- Opening Delimiter -

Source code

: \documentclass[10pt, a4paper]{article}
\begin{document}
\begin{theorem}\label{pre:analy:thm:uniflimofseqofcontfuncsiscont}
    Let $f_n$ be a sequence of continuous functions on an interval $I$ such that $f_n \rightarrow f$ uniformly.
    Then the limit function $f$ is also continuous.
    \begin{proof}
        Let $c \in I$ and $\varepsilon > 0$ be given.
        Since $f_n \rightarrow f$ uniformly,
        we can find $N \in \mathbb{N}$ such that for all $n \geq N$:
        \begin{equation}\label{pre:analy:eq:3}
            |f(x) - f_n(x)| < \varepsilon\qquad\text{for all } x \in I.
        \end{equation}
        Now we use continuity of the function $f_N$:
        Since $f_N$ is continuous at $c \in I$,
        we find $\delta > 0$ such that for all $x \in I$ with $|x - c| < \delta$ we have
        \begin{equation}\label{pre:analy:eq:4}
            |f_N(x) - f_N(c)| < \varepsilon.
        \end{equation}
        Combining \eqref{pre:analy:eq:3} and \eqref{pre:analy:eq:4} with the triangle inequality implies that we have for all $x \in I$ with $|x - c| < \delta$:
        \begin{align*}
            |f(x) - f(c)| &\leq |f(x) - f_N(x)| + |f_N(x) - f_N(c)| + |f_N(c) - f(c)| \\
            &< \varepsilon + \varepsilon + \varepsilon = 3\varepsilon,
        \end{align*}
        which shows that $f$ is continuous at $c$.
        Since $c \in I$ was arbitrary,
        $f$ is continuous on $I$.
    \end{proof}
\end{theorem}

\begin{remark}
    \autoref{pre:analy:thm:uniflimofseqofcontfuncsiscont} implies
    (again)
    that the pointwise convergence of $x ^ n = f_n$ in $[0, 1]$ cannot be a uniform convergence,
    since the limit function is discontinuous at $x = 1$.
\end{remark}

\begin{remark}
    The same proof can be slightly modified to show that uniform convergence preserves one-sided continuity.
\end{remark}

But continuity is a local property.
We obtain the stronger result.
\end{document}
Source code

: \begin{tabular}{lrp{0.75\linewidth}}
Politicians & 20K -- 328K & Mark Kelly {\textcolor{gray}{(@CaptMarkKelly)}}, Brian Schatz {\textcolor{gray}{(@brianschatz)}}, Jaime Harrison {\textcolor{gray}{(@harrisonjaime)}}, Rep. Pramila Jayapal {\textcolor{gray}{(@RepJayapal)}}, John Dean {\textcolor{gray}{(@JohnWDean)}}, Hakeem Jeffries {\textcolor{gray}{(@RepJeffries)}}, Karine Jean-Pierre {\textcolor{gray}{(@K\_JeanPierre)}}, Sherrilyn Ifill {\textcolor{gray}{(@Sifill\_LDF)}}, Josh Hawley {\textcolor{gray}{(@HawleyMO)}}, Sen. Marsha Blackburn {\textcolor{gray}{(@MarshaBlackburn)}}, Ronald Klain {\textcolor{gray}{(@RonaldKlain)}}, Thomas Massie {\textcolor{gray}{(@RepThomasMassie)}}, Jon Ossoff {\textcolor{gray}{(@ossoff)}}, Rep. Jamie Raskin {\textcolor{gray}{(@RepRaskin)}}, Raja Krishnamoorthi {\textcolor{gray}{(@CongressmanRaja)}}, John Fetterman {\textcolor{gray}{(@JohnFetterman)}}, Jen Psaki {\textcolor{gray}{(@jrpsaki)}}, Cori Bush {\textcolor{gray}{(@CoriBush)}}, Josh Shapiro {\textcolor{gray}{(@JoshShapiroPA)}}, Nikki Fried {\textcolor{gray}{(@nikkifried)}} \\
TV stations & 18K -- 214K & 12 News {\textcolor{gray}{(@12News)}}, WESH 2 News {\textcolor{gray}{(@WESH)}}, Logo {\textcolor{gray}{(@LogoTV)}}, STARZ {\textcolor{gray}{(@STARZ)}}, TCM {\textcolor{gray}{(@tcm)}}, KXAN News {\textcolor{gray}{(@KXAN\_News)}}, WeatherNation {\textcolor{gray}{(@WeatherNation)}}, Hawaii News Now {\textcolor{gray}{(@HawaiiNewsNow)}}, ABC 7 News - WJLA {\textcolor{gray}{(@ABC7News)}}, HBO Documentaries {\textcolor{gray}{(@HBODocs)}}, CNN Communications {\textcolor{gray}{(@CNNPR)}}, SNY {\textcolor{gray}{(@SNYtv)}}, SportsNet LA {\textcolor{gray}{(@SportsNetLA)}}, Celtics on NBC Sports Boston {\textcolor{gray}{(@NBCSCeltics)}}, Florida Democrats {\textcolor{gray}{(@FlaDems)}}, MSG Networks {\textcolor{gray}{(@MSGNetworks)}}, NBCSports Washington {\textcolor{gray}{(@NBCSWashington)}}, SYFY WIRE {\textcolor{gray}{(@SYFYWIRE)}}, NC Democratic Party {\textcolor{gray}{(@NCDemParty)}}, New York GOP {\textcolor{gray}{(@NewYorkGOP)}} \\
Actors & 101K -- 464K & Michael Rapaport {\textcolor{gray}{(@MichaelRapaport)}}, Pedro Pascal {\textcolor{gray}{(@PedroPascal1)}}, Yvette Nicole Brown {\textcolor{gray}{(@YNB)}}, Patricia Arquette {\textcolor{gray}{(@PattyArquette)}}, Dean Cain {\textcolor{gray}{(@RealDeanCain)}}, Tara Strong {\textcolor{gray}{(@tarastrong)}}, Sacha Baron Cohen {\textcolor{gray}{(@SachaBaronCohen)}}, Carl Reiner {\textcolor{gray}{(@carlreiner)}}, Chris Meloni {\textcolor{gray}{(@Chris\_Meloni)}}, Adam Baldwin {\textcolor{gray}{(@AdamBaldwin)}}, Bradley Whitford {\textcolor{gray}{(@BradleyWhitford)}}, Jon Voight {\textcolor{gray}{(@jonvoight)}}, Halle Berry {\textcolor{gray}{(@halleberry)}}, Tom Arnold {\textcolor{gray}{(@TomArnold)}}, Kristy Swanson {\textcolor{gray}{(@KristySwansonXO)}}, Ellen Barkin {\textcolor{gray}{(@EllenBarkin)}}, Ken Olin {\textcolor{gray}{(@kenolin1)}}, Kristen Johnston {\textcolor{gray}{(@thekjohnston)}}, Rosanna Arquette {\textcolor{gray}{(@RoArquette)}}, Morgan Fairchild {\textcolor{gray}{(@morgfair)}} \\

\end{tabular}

- Closing Delimiter -

### TASK TO CARRY OUT
Above are the records; report each line in them that includes the word "uniformly".

### EXERCISE OUTPUT
    Let $f_n$ be a sequence of continuous functions on an interval $I$ such that $f_n \rightarrow f$ uniformly.
        Since $f_n \rightarrow f$ uniformly,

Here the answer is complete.